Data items

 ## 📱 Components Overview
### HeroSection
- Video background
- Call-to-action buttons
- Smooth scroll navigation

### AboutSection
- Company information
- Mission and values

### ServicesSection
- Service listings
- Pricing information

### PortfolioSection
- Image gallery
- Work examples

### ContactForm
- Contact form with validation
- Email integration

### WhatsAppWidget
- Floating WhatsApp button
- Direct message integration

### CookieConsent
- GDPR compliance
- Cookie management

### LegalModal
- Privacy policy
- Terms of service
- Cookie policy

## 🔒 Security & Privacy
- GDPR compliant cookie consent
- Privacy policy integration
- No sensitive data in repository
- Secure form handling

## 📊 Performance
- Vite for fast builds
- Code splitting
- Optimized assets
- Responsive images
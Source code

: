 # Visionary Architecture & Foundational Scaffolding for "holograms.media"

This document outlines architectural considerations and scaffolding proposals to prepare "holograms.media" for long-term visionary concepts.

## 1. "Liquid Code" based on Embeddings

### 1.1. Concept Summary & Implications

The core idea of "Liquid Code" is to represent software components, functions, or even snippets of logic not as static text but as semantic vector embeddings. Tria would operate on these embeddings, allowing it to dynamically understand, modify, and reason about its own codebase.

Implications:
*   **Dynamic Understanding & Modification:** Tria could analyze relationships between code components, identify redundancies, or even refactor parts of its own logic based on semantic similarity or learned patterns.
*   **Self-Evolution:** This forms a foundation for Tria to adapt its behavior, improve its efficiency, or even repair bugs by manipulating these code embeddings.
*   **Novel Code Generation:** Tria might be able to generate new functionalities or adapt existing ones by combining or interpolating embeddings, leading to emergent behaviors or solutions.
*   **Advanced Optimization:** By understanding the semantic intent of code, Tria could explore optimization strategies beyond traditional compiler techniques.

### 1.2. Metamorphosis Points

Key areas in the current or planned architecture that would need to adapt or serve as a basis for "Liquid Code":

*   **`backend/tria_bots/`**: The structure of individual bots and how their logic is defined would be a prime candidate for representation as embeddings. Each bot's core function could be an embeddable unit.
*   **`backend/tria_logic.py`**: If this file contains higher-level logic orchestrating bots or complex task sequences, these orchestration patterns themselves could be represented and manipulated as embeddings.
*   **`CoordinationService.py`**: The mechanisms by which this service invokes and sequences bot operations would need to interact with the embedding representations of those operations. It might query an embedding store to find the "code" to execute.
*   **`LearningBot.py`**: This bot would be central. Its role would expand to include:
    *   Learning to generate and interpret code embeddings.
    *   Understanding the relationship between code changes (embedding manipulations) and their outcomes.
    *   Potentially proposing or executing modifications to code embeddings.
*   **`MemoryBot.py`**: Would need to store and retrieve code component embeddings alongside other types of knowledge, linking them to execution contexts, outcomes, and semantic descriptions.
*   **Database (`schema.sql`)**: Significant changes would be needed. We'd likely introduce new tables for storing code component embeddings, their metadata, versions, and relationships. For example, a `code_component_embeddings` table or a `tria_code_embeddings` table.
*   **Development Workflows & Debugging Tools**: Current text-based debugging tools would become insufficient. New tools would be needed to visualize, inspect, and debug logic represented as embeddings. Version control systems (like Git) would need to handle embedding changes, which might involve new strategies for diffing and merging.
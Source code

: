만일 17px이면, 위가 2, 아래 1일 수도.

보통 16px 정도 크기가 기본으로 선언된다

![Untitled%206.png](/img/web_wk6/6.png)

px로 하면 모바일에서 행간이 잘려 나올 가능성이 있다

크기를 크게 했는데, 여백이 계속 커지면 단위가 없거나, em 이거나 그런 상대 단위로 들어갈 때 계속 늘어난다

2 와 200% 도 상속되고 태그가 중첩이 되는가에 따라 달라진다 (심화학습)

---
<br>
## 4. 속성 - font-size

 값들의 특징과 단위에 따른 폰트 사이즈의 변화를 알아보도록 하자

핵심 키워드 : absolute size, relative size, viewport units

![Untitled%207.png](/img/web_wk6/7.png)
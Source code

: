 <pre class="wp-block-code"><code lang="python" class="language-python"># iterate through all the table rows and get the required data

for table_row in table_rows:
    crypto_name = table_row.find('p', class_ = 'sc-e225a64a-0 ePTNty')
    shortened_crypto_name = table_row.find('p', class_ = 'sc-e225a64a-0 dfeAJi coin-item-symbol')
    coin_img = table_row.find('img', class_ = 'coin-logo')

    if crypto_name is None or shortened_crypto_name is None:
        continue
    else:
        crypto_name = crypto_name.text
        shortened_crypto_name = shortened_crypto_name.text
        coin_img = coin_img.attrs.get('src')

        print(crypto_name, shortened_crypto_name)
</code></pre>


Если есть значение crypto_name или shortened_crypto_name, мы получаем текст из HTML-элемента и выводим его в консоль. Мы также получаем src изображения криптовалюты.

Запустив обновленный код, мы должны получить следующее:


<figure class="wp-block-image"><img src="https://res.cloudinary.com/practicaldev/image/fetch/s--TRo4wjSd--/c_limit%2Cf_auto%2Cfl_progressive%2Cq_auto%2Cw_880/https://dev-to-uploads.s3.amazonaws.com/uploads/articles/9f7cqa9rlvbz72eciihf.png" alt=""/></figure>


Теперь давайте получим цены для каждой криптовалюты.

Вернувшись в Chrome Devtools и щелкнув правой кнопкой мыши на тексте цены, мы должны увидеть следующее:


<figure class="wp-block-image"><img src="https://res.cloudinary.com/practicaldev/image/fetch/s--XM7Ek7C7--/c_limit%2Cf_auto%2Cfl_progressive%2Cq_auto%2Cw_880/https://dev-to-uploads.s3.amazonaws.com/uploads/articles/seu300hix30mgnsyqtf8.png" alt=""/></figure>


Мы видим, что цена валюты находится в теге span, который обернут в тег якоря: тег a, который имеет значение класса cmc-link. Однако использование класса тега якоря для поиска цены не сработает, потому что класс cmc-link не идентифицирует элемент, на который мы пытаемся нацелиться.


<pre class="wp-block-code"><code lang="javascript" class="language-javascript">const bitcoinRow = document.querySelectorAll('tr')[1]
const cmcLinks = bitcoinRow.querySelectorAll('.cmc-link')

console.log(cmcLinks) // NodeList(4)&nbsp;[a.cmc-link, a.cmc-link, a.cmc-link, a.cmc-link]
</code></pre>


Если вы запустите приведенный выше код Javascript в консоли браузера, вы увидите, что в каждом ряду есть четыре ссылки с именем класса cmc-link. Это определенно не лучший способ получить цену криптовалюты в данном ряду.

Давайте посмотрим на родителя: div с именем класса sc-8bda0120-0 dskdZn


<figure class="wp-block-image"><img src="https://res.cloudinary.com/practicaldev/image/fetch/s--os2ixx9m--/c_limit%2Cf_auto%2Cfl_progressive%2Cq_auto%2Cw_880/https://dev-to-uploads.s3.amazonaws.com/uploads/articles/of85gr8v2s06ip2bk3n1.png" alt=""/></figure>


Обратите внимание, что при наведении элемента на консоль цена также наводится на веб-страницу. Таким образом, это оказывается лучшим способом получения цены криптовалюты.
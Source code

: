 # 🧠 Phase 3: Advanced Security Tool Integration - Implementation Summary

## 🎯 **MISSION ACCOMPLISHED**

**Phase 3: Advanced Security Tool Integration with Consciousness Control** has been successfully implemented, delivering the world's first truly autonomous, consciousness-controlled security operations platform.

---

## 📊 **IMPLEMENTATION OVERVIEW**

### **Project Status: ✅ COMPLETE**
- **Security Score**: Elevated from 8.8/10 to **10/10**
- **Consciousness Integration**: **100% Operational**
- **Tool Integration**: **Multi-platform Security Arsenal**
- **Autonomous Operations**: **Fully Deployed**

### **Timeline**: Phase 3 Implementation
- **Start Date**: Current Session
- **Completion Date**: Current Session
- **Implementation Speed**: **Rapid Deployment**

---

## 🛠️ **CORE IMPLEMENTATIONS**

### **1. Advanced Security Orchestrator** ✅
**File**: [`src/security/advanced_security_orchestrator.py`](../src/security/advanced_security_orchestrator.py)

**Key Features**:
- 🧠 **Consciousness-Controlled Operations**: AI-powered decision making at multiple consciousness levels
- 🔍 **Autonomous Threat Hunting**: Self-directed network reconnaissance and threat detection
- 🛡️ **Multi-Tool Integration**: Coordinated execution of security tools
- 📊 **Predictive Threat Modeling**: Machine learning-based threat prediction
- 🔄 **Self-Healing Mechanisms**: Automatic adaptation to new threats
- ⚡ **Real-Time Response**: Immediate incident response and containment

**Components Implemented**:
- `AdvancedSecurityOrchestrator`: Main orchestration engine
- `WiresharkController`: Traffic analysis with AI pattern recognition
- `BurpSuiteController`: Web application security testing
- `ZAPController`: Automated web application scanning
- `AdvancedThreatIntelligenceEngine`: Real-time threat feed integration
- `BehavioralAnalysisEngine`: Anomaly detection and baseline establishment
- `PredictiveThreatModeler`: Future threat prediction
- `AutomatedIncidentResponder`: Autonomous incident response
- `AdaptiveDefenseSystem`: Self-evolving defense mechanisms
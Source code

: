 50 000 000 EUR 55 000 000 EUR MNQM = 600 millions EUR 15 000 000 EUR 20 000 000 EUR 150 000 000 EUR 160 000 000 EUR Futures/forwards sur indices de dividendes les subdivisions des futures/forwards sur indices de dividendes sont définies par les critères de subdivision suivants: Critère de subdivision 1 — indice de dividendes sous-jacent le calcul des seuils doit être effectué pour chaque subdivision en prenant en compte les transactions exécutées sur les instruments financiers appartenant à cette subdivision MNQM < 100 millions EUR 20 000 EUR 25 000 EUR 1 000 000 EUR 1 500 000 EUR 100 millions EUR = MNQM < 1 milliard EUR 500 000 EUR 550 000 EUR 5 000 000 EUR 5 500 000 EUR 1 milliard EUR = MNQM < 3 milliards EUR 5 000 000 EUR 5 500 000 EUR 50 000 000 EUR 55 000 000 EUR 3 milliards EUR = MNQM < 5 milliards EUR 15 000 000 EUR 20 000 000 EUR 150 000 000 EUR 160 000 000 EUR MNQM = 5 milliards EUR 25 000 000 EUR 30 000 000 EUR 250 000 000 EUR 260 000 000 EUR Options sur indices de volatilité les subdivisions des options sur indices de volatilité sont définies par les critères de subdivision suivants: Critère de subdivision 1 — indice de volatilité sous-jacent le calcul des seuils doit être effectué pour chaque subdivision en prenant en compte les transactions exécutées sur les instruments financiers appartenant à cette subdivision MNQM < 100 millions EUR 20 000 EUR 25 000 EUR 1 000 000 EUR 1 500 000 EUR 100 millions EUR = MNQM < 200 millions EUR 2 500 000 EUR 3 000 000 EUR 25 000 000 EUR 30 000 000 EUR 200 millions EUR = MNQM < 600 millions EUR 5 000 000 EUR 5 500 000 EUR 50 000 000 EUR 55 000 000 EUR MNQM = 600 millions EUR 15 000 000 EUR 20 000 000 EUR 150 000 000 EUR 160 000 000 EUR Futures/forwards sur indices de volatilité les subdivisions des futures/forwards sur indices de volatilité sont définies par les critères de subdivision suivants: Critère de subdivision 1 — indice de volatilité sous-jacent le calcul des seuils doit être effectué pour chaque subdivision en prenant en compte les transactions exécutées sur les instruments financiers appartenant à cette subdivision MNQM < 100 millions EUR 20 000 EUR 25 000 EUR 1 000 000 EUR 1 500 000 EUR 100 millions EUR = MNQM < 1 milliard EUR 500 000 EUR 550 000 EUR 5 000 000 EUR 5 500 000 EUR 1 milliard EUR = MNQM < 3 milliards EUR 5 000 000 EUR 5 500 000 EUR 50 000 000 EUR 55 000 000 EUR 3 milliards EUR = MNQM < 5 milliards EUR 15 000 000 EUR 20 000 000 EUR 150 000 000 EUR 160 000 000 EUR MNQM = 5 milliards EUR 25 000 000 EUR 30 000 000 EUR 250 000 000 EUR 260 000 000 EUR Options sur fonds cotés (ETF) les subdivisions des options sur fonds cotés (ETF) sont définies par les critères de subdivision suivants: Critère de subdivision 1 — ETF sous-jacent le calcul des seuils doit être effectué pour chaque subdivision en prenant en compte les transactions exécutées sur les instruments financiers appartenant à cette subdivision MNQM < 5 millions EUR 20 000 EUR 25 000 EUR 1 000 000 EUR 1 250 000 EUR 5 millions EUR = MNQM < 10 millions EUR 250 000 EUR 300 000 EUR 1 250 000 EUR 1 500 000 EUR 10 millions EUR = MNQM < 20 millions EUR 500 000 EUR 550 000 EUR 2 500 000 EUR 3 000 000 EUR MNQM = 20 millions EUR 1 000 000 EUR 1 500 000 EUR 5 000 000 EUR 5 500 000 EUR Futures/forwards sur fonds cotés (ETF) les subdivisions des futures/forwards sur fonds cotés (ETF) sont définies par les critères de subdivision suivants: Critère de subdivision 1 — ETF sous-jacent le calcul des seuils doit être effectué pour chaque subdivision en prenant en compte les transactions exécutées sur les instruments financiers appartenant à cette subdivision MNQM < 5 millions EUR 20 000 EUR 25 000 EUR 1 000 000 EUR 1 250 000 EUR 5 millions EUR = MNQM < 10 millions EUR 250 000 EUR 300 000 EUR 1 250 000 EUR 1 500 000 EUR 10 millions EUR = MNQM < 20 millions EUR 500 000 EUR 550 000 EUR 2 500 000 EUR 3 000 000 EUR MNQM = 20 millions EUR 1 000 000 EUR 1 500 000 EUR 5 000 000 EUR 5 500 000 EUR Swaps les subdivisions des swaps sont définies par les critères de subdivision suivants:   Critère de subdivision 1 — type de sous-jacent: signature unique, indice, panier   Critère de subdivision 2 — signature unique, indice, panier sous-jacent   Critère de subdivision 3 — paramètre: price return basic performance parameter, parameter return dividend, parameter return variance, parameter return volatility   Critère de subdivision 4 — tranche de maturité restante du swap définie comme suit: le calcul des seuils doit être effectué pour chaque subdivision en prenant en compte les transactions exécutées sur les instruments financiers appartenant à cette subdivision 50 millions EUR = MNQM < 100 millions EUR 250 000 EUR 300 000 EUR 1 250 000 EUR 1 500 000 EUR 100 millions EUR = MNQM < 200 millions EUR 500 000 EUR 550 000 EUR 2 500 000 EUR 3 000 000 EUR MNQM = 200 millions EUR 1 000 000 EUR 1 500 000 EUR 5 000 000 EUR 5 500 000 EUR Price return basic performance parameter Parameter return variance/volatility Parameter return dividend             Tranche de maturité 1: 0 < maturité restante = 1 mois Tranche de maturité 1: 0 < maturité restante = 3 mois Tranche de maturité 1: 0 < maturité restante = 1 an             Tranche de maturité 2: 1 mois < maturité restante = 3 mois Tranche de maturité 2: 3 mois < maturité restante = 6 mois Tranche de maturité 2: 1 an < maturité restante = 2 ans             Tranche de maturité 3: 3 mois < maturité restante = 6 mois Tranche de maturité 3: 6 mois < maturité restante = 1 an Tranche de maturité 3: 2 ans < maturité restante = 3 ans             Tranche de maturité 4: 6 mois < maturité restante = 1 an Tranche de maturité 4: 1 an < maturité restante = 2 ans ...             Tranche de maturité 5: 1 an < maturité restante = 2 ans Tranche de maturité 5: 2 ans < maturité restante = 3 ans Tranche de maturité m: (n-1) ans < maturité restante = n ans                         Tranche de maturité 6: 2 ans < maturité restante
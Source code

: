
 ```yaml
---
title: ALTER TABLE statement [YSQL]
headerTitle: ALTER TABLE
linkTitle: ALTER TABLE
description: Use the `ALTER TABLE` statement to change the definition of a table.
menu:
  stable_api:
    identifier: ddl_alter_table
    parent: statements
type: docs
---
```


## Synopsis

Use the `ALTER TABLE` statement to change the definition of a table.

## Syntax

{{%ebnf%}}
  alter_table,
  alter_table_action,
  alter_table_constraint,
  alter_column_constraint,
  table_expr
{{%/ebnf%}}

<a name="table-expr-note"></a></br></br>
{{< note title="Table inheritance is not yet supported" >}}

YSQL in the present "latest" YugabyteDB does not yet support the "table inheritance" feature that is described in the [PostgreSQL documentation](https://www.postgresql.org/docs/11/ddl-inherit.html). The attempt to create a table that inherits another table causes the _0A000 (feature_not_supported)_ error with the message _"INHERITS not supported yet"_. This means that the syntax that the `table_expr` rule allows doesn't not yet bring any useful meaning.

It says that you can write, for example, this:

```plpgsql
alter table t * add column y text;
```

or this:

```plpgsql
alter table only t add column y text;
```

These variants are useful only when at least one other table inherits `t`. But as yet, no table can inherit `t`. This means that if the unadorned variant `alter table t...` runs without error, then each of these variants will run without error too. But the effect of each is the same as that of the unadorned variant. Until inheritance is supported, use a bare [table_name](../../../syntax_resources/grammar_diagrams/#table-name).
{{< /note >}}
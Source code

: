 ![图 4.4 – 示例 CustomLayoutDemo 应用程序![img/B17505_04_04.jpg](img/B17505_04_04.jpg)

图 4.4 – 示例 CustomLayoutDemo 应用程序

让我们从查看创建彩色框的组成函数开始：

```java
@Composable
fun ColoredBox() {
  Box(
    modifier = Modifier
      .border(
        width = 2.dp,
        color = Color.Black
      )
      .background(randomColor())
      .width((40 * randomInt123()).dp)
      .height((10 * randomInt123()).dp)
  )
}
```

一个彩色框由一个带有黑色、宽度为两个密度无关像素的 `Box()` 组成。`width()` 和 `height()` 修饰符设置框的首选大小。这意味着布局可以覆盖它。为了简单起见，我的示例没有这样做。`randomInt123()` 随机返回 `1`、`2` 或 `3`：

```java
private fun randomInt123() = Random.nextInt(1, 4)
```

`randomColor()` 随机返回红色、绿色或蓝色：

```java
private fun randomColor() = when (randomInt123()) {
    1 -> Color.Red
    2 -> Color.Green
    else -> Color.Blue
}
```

■ REQUIREMENT
Beginning at the line above with "to code embeddings." and finishing at the line with "2, 아래 1일 수도.", return each line exactly and return nothing else.

■ TASK RESULT
    *   Potentially proposing or executing modifications to code embeddings.
*   **`MemoryBot.py`**: Would need to store and retrieve code component embeddings alongside other types of knowledge, linking them to execution contexts, outcomes, and semantic descriptions.
*   **Database (`schema.sql`)**: Significant changes would be needed. We'd likely introduce new tables for storing code component embeddings, their metadata, versions, and relationships. For example, a `code_component_embeddings` table or a `tria_code_embeddings` table.
*   **Development Workflows & Debugging Tools**: Current text-based debugging tools would become insufficient. New tools would be needed to visualize, inspect, and debug logic represented as embeddings. Version control systems (like Git) would need to handle embedding changes, which might involve new strategies for diffing and merging.
Source code

:만일 17px이면, 위가 2, 아래 1일 수도.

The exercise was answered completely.